● WORK TO BE COMPLETED
Answer with a number only: how many lines of the data contain "exists"?

*** Block opens ***

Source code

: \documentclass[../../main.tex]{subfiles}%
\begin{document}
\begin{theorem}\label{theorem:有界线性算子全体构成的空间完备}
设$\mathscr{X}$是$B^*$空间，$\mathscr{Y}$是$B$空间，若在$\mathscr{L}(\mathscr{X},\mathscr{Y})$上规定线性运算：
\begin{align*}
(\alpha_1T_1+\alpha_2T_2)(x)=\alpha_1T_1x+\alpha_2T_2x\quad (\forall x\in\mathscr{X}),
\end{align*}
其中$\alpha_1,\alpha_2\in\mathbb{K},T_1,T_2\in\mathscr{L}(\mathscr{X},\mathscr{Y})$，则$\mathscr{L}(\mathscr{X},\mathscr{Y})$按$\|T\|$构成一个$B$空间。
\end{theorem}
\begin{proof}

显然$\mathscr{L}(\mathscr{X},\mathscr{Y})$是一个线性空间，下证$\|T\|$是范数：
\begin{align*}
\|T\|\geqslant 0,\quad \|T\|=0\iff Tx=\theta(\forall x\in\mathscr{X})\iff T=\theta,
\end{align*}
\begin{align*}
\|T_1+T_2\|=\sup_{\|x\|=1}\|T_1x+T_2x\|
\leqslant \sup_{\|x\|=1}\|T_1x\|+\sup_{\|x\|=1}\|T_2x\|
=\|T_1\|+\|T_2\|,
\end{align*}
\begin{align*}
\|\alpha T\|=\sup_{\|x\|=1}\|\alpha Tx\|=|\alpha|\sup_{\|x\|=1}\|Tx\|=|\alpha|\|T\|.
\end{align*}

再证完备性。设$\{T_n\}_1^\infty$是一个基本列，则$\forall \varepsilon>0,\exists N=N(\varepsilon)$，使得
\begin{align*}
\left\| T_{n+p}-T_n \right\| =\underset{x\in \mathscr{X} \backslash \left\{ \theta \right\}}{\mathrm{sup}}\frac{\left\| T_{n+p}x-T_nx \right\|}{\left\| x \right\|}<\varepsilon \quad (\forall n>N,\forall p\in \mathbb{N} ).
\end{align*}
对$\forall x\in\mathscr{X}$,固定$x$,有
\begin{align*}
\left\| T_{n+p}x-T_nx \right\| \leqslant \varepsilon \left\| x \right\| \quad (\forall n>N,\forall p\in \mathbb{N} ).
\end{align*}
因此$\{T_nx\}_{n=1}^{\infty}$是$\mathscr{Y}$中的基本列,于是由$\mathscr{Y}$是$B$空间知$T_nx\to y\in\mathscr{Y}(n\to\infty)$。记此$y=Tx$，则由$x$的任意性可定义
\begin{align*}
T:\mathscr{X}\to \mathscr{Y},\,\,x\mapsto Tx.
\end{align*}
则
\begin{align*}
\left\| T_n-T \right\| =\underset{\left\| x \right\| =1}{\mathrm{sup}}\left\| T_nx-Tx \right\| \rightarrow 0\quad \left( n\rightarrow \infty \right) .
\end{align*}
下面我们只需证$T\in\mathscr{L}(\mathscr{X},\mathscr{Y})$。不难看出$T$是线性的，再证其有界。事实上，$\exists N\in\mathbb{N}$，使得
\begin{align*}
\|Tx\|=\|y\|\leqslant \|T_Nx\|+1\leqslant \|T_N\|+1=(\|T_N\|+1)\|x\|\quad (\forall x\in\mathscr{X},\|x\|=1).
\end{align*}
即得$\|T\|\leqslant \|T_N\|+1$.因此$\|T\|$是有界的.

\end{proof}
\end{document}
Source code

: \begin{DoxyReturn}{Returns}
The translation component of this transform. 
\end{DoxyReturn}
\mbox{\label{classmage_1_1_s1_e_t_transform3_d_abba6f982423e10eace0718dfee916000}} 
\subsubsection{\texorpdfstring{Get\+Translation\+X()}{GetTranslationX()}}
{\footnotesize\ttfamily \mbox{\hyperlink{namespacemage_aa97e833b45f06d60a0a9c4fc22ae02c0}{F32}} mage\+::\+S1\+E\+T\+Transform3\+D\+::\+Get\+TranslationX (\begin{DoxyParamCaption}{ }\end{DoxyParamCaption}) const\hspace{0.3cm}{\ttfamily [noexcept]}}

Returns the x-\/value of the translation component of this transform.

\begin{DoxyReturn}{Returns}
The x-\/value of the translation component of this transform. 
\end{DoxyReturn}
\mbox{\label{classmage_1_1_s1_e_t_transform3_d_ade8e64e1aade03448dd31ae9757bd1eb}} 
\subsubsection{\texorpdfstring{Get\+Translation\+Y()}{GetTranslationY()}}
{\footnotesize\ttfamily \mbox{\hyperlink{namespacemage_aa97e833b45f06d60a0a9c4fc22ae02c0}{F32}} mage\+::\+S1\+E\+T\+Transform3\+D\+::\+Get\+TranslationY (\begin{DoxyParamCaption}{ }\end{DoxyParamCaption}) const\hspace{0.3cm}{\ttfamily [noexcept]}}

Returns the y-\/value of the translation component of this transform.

*** Block closes ***

● EXERCISE ANSWER
2